Beautiful Story…

Raw Prose
3 min readJan 30, 2018

The Fault in our Stars — John Greene

I started reading this book on 1st January 2018. Apparently, I finished it on the same day. But I read it again and again. I wonder, why I didn’t read this piece earlier.
This book has an admirable story of love and affection. It gave me a candid look through life.
Basically, the plot starts with a 17-year-old girl named Hazel Grace Lancastersuffering from last stage lung cancer. She’s at the peak of pain and almost ready to embrace death with no such expectations from life. But (there has to be a ‘but’), she meets Augustus Waters, who is one leg amputee due to osteosarcoma and a happy-go-lucky guy. Hazel is a fond reader of a book called ‘The Imperial Affliction’ which has an unfinished climax. As the writer did not write any other book or edition related to it, she was quite curious to know about the end. She had tried to get in contact with the author ‘Peter Van Houten’ through emails and letters but all in vain. She lends this book to Augustus. He also finds this book equally peculiar and these two youngsters get together to know the finale of the book. Also, Augustus makes contact with the writer and fortunately, the writer invites them to Amsterdam to know about it, considering their sides. They become friends and after sharing times of good and bad, they become something more than just friends.
The plot is very well written. I felt grand after reading it. Like everything around me is beautiful and I am equally special. In Shakespeare’s Julius Caesar, Caesar says to Brutus,” The fault is in not in our stars, Brutus, it is in us”. And indeed the title is very well given. Because when someone loves someone to the fullest, the treasured nastiness of fate strikes. There are challenges. The most sucking part of fate is that we don’t know from where and out of what that challenge would come. And as far as the story is concerned, the fault is truly in the stars of Hazel and Augustus because their love deserved each other up to infinities.
This book told me that ‘Oblivion’ is also a thing to be feared of. And on the contrary, it also told me that we can do nothing about it. Everything has an end. An end that is unknown to us. Our stories will also be unheard and somewhere lost in the coming centuries. We can just ignore this fear and live the moment. And our choices are OUR choices. They can either get us success or failure. So if we never regret our success then why do we regret our failure. The only thing you can do about it that you can make better choices next time.
Love is undefined. I’m still bemused to the question ‘What is Love?’ because it is to be experienced and not to be just read. It is to be felt! This story gives new standards to the definition of love.

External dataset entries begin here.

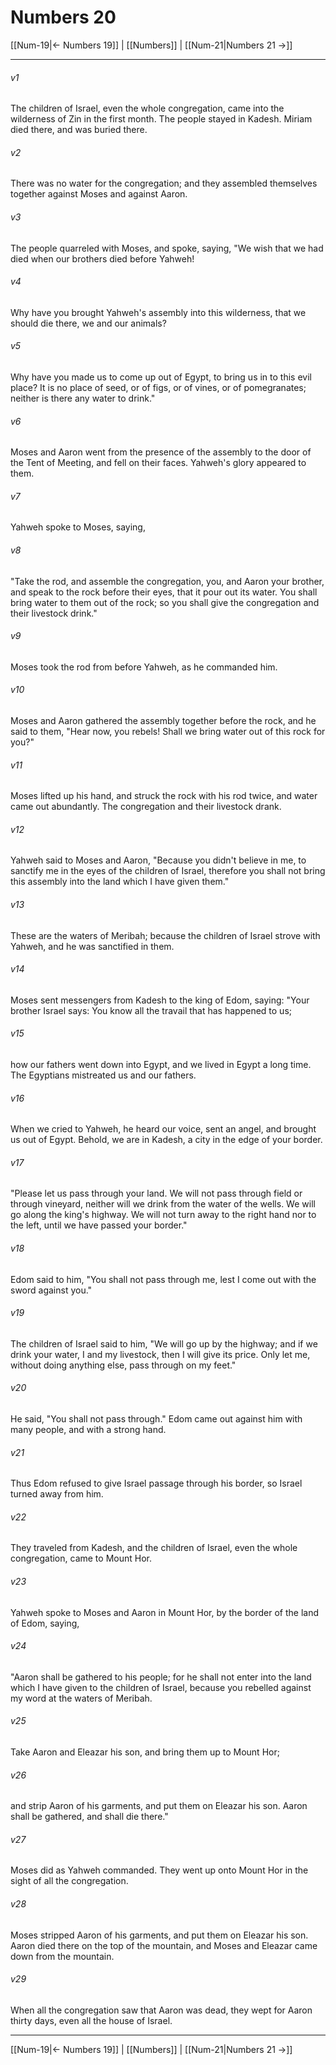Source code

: # Numbers 20

[[Num-19|← Numbers 19]] | [[Numbers]] | [[Num-21|Numbers 21 →]]
***



###### v1 
The children of Israel, even the whole congregation, came into the wilderness of Zin in the first month. The people stayed in Kadesh. Miriam died there, and was buried there. 

###### v2 
There was no water for the congregation; and they assembled themselves together against Moses and against Aaron. 

###### v3 
The people quarreled with Moses, and spoke, saying, "We wish that we had died when our brothers died before Yahweh! 

###### v4 
Why have you brought Yahweh's assembly into this wilderness, that we should die there, we and our animals? 

###### v5 
Why have you made us to come up out of Egypt, to bring us in to this evil place? It is no place of seed, or of figs, or of vines, or of pomegranates; neither is there any water to drink." 

###### v6 
Moses and Aaron went from the presence of the assembly to the door of the Tent of Meeting, and fell on their faces. Yahweh's glory appeared to them. 

###### v7 
Yahweh spoke to Moses, saying, 

###### v8 
"Take the rod, and assemble the congregation, you, and Aaron your brother, and speak to the rock before their eyes, that it pour out its water. You shall bring water to them out of the rock; so you shall give the congregation and their livestock drink." 

###### v9 
Moses took the rod from before Yahweh, as he commanded him. 

###### v10 
Moses and Aaron gathered the assembly together before the rock, and he said to them, "Hear now, you rebels! Shall we bring water out of this rock for you?" 

###### v11 
Moses lifted up his hand, and struck the rock with his rod twice, and water came out abundantly. The congregation and their livestock drank. 

###### v12 
Yahweh said to Moses and Aaron, "Because you didn't believe in me, to sanctify me in the eyes of the children of Israel, therefore you shall not bring this assembly into the land which I have given them." 

###### v13 
These are the waters of Meribah; because the children of Israel strove with Yahweh, and he was sanctified in them. 

###### v14 
Moses sent messengers from Kadesh to the king of Edom, saying: "Your brother Israel says: You know all the travail that has happened to us; 

###### v15 
how our fathers went down into Egypt, and we lived in Egypt a long time. The Egyptians mistreated us and our fathers. 

###### v16 
When we cried to Yahweh, he heard our voice, sent an angel, and brought us out of Egypt. Behold, we are in Kadesh, a city in the edge of your border. 

###### v17 
"Please let us pass through your land. We will not pass through field or through vineyard, neither will we drink from the water of the wells. We will go along the king's highway. We will not turn away to the right hand nor to the left, until we have passed your border." 

###### v18 
Edom said to him, "You shall not pass through me, lest I come out with the sword against you." 

###### v19 
The children of Israel said to him, "We will go up by the highway; and if we drink your water, I and my livestock, then I will give its price. Only let me, without doing anything else, pass through on my feet." 

###### v20 
He said, "You shall not pass through." Edom came out against him with many people, and with a strong hand. 

###### v21 
Thus Edom refused to give Israel passage through his border, so Israel turned away from him. 

###### v22 
They traveled from Kadesh, and the children of Israel, even the whole congregation, came to Mount Hor. 

###### v23 
Yahweh spoke to Moses and Aaron in Mount Hor, by the border of the land of Edom, saying, 

###### v24 
"Aaron shall be gathered to his people; for he shall not enter into the land which I have given to the children of Israel, because you rebelled against my word at the waters of Meribah. 

###### v25 
Take Aaron and Eleazar his son, and bring them up to Mount Hor; 

###### v26 
and strip Aaron of his garments, and put them on Eleazar his son. Aaron shall be gathered, and shall die there." 

###### v27 
Moses did as Yahweh commanded. They went up onto Mount Hor in the sight of all the congregation. 

###### v28 
Moses stripped Aaron of his garments, and put them on Eleazar his son. Aaron died there on the top of the mountain, and Moses and Eleazar came down from the mountain. 

###### v29 
When all the congregation saw that Aaron was dead, they wept for Aaron thirty days, even all the house of Israel.

***
[[Num-19|← Numbers 19]] | [[Numbers]] | [[Num-21|Numbers 21 →]]
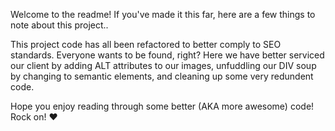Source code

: Welcome to the readme! If you've made it this far, here are a few things to note about this project..

This project code has all been refactored to better comply to SEO standards. Everyone wants to be found, right? Here we have better serviced our client by adding ALT attributes to our images, unfuddling our DIV soup by changing to semantic elements, and cleaning up some very redundent code. 

Hope you enjoy reading through some better (AKA more awesome) code! Rock on! ❤️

Real love is like ‘hamartia’. When someone loves paying no heeds to worldly institutions, it’s a fatal flaw. Anything and everything becomes weird around and indeed dangerous. Is it the rose petals or thorns, acceptance of reality or scorn of fantasies? Answer to these questions changes from person to person.
Will Hazel and Augustus go to Amsterdam? Will they get to know the proper climax? How will they rise in love? Where their disease lead them? Many Many Many questions will arise. I know, sometimes we are turmoiling over the past, tumbling around the present, unaware about the future, I know.
So guys at such times you can just turn some blissful pages of this book and remember those who wanted and deserved a ‘LIFE’!